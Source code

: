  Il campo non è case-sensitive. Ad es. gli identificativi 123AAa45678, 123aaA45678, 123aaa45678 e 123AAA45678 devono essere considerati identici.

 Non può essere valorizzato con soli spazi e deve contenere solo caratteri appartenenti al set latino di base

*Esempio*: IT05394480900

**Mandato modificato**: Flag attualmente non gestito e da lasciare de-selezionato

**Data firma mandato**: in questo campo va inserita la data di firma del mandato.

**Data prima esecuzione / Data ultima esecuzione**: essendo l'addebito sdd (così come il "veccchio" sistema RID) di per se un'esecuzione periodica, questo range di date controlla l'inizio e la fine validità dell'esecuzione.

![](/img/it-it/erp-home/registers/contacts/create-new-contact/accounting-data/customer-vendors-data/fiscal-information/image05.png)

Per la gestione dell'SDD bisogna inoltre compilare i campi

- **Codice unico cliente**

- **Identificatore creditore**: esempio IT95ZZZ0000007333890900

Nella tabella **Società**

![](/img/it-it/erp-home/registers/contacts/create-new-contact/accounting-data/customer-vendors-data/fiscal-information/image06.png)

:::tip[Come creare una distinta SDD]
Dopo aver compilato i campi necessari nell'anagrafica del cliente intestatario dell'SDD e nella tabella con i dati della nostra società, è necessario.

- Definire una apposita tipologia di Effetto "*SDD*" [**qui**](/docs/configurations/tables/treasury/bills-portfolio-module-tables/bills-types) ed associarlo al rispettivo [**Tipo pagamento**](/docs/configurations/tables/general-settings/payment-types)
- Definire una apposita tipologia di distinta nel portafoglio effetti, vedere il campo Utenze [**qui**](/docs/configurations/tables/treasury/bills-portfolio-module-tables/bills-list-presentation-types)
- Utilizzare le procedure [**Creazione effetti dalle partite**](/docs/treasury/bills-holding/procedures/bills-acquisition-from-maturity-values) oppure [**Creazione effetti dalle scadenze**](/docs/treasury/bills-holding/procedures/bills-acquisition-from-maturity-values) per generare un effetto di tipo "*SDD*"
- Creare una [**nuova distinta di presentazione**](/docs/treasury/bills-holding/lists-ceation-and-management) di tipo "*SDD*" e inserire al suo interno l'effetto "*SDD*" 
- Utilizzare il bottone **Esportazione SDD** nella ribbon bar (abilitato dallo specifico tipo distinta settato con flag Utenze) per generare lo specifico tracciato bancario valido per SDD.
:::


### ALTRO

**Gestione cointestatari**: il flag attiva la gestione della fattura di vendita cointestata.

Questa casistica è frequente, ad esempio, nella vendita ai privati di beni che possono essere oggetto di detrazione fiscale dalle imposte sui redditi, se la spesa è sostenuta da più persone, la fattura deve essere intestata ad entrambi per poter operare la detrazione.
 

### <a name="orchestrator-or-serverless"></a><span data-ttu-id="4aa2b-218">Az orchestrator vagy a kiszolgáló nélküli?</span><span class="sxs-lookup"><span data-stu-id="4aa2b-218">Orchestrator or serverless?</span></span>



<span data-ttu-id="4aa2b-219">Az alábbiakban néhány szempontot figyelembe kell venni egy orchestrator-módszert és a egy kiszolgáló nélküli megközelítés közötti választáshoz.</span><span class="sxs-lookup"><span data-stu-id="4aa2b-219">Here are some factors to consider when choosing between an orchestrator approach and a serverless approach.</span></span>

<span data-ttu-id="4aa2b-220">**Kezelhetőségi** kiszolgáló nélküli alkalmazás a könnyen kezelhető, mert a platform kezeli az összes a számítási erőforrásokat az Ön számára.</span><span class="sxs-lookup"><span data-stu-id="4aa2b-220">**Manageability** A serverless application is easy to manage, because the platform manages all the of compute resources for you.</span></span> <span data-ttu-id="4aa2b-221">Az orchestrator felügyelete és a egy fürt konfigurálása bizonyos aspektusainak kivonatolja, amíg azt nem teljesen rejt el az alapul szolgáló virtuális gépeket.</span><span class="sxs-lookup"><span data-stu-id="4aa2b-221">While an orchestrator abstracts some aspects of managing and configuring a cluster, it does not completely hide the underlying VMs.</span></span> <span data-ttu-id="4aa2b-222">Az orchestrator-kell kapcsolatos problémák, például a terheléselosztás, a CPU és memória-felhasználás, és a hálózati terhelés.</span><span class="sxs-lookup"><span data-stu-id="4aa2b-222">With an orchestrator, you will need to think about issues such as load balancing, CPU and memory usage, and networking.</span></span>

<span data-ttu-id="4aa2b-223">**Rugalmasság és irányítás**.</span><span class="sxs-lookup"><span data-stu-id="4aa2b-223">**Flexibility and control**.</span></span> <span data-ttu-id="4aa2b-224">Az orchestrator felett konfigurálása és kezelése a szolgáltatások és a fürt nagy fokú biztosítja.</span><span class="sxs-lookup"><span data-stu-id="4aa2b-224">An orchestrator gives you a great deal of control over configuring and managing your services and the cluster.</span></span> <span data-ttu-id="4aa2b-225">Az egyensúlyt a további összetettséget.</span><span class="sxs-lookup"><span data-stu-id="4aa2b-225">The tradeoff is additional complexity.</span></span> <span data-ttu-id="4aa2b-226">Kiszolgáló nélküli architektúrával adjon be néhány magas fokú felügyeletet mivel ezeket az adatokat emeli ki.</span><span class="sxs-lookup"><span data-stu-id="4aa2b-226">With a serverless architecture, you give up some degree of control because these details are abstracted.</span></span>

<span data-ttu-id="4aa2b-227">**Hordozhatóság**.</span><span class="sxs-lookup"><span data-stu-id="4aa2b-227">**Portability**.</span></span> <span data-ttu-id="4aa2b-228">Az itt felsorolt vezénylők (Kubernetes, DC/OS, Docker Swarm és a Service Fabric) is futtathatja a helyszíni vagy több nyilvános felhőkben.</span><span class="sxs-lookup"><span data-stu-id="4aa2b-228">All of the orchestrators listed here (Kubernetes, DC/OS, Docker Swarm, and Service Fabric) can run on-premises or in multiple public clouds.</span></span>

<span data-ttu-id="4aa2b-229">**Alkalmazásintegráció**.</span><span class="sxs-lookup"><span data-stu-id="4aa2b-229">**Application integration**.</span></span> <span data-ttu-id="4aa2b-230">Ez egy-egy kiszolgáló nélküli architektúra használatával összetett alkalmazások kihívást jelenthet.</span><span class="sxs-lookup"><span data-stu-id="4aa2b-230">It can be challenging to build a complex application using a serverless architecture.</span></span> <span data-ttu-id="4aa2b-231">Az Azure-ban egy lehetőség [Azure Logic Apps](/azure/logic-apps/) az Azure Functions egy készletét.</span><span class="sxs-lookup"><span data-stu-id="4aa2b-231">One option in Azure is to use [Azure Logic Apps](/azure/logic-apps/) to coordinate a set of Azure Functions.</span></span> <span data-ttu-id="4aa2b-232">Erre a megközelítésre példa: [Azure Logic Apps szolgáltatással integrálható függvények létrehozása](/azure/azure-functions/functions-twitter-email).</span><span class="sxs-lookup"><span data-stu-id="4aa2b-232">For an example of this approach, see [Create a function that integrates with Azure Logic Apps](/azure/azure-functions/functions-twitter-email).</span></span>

What you will do. Give back exactly the lines of the listing, starting with the first and ending with the one bearing "Non può essere". Add no other lines.

Completed exercise.
Source code

:  Il campo non è case-sensitive. Ad es. gli identificativi 123AAa45678, 123aaA45678, 123aaa45678 e 123AAA45678 devono essere considerati identici.

 Non può essere valorizzato con soli spazi e deve contenere solo caratteri appartenenti al set latino di base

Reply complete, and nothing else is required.